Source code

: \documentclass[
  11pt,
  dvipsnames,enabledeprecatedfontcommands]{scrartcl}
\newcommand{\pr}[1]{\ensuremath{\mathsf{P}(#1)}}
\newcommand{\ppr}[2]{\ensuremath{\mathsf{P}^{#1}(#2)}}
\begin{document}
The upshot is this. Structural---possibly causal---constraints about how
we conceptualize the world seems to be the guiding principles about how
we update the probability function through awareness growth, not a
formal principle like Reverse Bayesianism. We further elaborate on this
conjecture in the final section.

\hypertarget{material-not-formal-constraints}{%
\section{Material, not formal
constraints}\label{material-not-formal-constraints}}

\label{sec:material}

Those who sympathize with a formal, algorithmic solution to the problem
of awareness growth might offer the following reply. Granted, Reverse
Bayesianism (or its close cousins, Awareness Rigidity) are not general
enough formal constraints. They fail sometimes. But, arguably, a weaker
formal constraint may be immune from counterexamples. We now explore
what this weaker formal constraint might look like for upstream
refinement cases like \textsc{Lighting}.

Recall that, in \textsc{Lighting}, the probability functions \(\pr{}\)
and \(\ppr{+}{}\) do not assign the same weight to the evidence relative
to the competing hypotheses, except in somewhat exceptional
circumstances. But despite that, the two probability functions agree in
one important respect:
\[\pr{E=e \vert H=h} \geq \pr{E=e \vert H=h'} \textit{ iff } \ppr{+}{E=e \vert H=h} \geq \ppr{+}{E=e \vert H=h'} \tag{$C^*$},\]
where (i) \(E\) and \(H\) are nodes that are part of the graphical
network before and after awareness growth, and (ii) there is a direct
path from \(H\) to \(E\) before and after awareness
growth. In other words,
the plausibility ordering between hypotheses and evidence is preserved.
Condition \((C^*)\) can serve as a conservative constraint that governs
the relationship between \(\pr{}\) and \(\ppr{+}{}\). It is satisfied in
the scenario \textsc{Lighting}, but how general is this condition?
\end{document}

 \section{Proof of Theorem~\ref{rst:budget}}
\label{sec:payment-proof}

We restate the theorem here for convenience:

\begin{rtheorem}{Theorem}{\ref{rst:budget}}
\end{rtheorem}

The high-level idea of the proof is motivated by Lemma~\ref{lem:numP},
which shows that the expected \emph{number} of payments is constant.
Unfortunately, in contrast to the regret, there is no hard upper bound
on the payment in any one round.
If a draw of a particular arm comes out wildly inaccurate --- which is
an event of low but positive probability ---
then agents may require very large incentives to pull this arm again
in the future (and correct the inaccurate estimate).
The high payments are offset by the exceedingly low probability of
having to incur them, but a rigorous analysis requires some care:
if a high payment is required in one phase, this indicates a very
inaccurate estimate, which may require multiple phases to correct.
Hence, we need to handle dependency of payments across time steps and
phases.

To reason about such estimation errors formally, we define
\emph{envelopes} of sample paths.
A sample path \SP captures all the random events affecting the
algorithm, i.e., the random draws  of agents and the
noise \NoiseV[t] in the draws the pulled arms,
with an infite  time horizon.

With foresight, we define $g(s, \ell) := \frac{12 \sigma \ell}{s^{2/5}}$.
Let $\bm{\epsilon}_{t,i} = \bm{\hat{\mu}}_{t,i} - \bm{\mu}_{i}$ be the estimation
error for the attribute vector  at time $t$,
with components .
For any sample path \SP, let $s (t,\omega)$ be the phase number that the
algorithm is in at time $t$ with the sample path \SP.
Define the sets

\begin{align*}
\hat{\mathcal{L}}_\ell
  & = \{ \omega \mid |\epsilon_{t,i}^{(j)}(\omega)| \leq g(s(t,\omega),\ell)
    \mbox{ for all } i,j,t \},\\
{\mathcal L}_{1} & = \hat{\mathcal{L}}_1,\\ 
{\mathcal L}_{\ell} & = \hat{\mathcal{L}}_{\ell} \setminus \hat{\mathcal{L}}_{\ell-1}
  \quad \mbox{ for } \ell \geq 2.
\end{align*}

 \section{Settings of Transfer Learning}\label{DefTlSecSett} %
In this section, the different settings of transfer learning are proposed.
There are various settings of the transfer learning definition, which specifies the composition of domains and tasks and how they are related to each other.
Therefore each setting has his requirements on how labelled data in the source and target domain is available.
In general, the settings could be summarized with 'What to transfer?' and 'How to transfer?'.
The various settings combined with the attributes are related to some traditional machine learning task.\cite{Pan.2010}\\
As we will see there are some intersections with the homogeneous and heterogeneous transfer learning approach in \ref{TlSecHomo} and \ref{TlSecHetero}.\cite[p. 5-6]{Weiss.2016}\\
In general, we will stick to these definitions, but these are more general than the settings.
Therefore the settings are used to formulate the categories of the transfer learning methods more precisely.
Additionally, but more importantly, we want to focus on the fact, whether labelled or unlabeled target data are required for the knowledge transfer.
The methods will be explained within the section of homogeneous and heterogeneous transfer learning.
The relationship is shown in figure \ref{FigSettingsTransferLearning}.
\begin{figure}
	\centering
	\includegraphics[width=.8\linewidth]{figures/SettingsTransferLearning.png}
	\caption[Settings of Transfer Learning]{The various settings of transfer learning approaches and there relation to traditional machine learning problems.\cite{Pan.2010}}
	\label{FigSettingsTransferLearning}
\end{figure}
○ ○ ○ ○
Your task is to restate every record word for word.

Source code

: \documentclass[
  11pt,
  dvipsnames,enabledeprecatedfontcommands]{scrartcl}
\newcommand{\pr}[1]{\ensuremath{\mathsf{P}(#1)}}
\newcommand{\ppr}[2]{\ensuremath{\mathsf{P}^{#1}(#2)}}
\begin{document}
The upshot is this. Structural---possibly causal---constraints about how
we conceptualize the world seems to be the guiding principles about how
we update the probability function through awareness growth, not a
formal principle like Reverse Bayesianism. We further elaborate on this
conjecture in the final section.

\hypertarget{material-not-formal-constraints}{%
\section{Material, not formal
constraints}\label{material-not-formal-constraints}}

\label{sec:material}

Those who sympathize with a formal, algorithmic solution to the problem
of awareness growth might offer the following reply. Granted, Reverse
Bayesianism (or its close cousins, Awareness Rigidity) are not general
enough formal constraints. They fail sometimes. But, arguably, a weaker
formal constraint may be immune from counterexamples. We now explore
what this weaker formal constraint might look like for upstream
refinement cases like \textsc{Lighting}.

Recall that, in \textsc{Lighting}, the probability functions \(\pr{}\)
and \(\ppr{+}{}\) do not assign the same weight to the evidence relative
to the competing hypotheses, except in somewhat exceptional
circumstances. But despite that, the two probability functions agree in
one important respect:
\[\pr{E=e \vert H=h} \geq \pr{E=e \vert H=h'} \textit{ iff } \ppr{+}{E=e \vert H=h} \geq \ppr{+}{E=e \vert H=h'} \tag{$C^*$},\]
where (i) \(E\) and \(H\) are nodes that are part of the graphical
network before and after awareness growth, and (ii) there is a direct
path from \(H\) to \(E\) before and after awareness
growth. In other words,
the plausibility ordering between hypotheses and evidence is preserved.
Condition \((C^*)\) can serve as a conservative constraint that governs
the relationship between \(\pr{}\) and \(\ppr{+}{}\). It is satisfied in
the scenario \textsc{Lighting}, but how general is this condition?
\end{document}

 \section{Proof of Theorem~\ref{rst:budget}}
\label{sec:payment-proof}

We restate the theorem here for convenience:

\begin{rtheorem}{Theorem}{\ref{rst:budget}}
\end{rtheorem}

The high-level idea of the proof is motivated by Lemma~\ref{lem:numP},
which shows that the expected \emph{number} of payments is constant.
Unfortunately, in contrast to the regret, there is no hard upper bound
on the payment in any one round.
If a draw of a particular arm comes out wildly inaccurate --- which is
an event of low but positive probability ---
then agents may require very large incentives to pull this arm again
in the future (and correct the inaccurate estimate).
The high payments are offset by the exceedingly low probability of
having to incur them, but a rigorous analysis requires some care:
if a high payment is required in one phase, this indicates a very
inaccurate estimate, which may require multiple phases to correct.
Hence, we need to handle dependency of payments across time steps and
phases.

To reason about such estimation errors formally, we define
\emph{envelopes} of sample paths.
A sample path \SP captures all the random events affecting the
algorithm, i.e., the random draws  of agents and the
noise \NoiseV[t] in the draws the pulled arms,
with an infite  time horizon.

With foresight, we define $g(s, \ell) := \frac{12 \sigma \ell}{s^{2/5}}$.
Let $\bm{\epsilon}_{t,i} = \bm{\hat{\mu}}_{t,i} - \bm{\mu}_{i}$ be the estimation
error for the attribute vector  at time $t$,
with components .
For any sample path \SP, let $s (t,\omega)$ be the phase number that the
algorithm is in at time $t$ with the sample path \SP.
Define the sets

\begin{align*}
\hat{\mathcal{L}}_\ell
  & = \{ \omega \mid |\epsilon_{t,i}^{(j)}(\omega)| \leq g(s(t,\omega),\ell)
    \mbox{ for all } i,j,t \},\\
{\mathcal L}_{1} & = \hat{\mathcal{L}}_1,\\ 
{\mathcal L}_{\ell} & = \hat{\mathcal{L}}_{\ell} \setminus \hat{\mathcal{L}}_{\ell-1}
  \quad \mbox{ for } \ell \geq 2.
\end{align*}

 \section{Settings of Transfer Learning}\label{DefTlSecSett} %
In this section, the different settings of transfer learning are proposed.
There are various settings of the transfer learning definition, which specifies the composition of domains and tasks and how they are related to each other.
Therefore each setting has his requirements on how labelled data in the source and target domain is available.
In general, the settings could be summarized with 'What to transfer?' and 'How to transfer?'.
The various settings combined with the attributes are related to some traditional machine learning task.\cite{Pan.2010}\\
As we will see there are some intersections with the homogeneous and heterogeneous transfer learning approach in \ref{TlSecHomo} and \ref{TlSecHetero}.\cite[p. 5-6]{Weiss.2016}\\
In general, we will stick to these definitions, but these are more general than the settings.
Therefore the settings are used to formulate the categories of the transfer learning methods more precisely.
Additionally, but more importantly, we want to focus on the fact, whether labelled or unlabeled target data are required for the knowledge transfer.
The methods will be explained within the section of homogeneous and heterogeneous transfer learning.
The relationship is shown in figure \ref{FigSettingsTransferLearning}.
\begin{figure}
	\centering
	\includegraphics[width=.8\linewidth]{figures/SettingsTransferLearning.png}
	\caption[Settings of Transfer Learning]{The various settings of transfer learning approaches and there relation to traditional machine learning problems.\cite{Pan.2010}}
	\label{FigSettingsTransferLearning}
\end{figure}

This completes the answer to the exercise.